[ASSIGNED TASK]
Print the entries below exactly as they appear, from the first line up to and including the line with "1: Sample module**". Do not print any pictures.

[DATA PROVIDED]
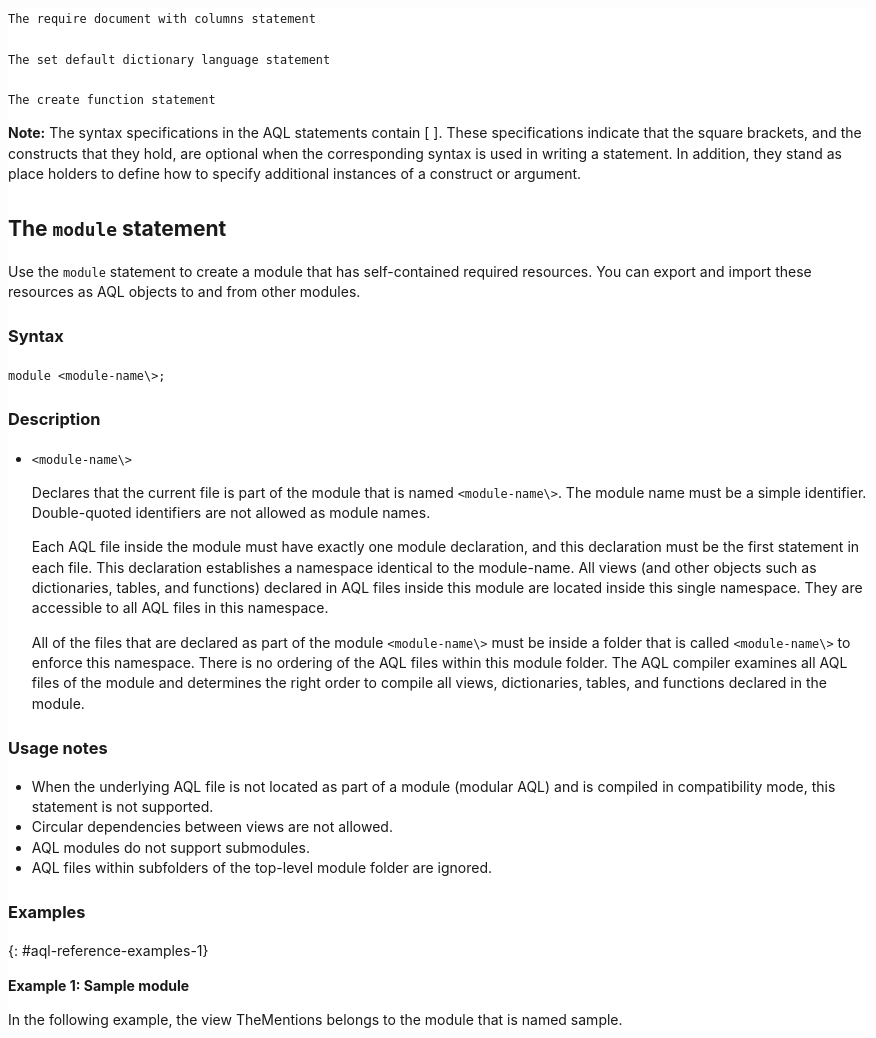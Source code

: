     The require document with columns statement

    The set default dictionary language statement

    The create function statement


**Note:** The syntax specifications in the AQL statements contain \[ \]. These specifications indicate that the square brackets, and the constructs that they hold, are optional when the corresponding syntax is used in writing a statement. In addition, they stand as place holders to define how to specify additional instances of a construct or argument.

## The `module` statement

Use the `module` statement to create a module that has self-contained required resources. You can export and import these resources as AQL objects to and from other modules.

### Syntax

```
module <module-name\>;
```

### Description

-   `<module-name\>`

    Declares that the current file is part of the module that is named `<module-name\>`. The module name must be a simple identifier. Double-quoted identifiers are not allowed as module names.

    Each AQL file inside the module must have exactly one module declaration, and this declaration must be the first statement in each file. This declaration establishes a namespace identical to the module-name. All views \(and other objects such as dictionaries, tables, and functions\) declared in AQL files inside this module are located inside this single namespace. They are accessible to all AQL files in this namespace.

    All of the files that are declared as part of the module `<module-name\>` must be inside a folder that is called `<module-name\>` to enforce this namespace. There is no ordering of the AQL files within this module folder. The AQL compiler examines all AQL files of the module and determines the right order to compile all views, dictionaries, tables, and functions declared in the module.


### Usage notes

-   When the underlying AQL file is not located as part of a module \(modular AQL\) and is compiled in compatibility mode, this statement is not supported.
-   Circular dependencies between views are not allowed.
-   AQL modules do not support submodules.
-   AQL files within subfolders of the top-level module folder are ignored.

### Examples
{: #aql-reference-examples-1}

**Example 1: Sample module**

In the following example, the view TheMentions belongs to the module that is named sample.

[OUTPUT FOR THIS EXERCISE]
Source code

:     The require document with columns statement

    The set default dictionary language statement

    The create function statement


**Note:** The syntax specifications in the AQL statements contain \[ \]. These specifications indicate that the square brackets, and the constructs that they hold, are optional when the corresponding syntax is used in writing a statement. In addition, they stand as place holders to define how to specify additional instances of a construct or argument.

## The `module` statement

Use the `module` statement to create a module that has self-contained required resources. You can export and import these resources as AQL objects to and from other modules.

### Syntax

```
module <module-name\>;
```

### Description

-   `<module-name\>`

    Declares that the current file is part of the module that is named `<module-name\>`. The module name must be a simple identifier. Double-quoted identifiers are not allowed as module names.

    Each AQL file inside the module must have exactly one module declaration, and this declaration must be the first statement in each file. This declaration establishes a namespace identical to the module-name. All views \(and other objects such as dictionaries, tables, and functions\) declared in AQL files inside this module are located inside this single namespace. They are accessible to all AQL files in this namespace.

    All of the files that are declared as part of the module `<module-name\>` must be inside a folder that is called `<module-name\>` to enforce this namespace. There is no ordering of the AQL files within this module folder. The AQL compiler examines all AQL files of the module and determines the right order to compile all views, dictionaries, tables, and functions declared in the module.


### Usage notes

-   When the underlying AQL file is not located as part of a module \(modular AQL\) and is compiled in compatibility mode, this statement is not supported.
-   Circular dependencies between views are not allowed.
-   AQL modules do not support submodules.
-   AQL files within subfolders of the top-level module folder are ignored.

### Examples
{: #aql-reference-examples-1}

**Example 1: Sample module**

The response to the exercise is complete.